Desde o dia que fui presa fui impedida de exercer a minha profissão de advogada, não tendo como obter qualquer meio de renda, há mais de 2 ANOS E 7 MESES.

Com o reconhecimento da minha inocência, e declaração da minha absolvição, hoje pretendo reerguer a minha cabeça, e voltar a trabalhar como advogada.

Pretendo buscar todos os meus direitos no judiciário capixaba, para que sejam amenizados os danos sofridos com este processo."

O que dizem os citados

O advogado Selso Ricardo Damacena, que faz a defesa de Joyce, afirmou que a cliente responde em liberdade e manifestou que a decisão de manter em parte a condenação dela é “eivada de nulidade, a qual desrespeita o acórdão do ministro do STJ, que anulou as provas.”
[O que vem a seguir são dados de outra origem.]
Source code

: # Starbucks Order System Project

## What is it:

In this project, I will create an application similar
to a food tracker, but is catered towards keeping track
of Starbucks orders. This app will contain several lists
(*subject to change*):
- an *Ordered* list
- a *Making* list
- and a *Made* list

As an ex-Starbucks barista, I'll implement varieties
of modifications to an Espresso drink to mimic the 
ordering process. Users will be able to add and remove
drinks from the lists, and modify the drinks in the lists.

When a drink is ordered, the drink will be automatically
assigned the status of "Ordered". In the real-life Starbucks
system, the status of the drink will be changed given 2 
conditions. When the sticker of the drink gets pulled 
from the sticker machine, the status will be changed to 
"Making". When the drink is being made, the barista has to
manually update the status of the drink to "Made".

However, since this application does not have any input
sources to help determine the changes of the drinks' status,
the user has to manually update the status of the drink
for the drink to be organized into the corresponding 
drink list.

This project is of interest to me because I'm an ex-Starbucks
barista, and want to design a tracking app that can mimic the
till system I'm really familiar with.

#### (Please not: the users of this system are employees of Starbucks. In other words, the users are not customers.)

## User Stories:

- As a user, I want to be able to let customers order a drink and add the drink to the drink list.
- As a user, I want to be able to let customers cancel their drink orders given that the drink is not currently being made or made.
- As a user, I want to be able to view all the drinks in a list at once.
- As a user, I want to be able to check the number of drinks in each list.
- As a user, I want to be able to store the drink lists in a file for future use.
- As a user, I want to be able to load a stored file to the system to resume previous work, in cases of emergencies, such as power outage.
Acionada pela reportagem, a Polícia Civil  afirmou que todo o processo de investigação da Operação Vade Mecum, realizada em setembro de 2020, pela Delegacia Especializada de Narcóticos (Denarc) de Guarapari, correu dentro da legalidade, com a anuência do Ministério Público Estadual e autorização proferida pela 1ª Vara Criminal de Guarapari.

A Gazeta também procurou o MPES e a Ordem dos Advogados do Brasil no Espírito Santo (OAB-ES) e aguarda os posicionamentos.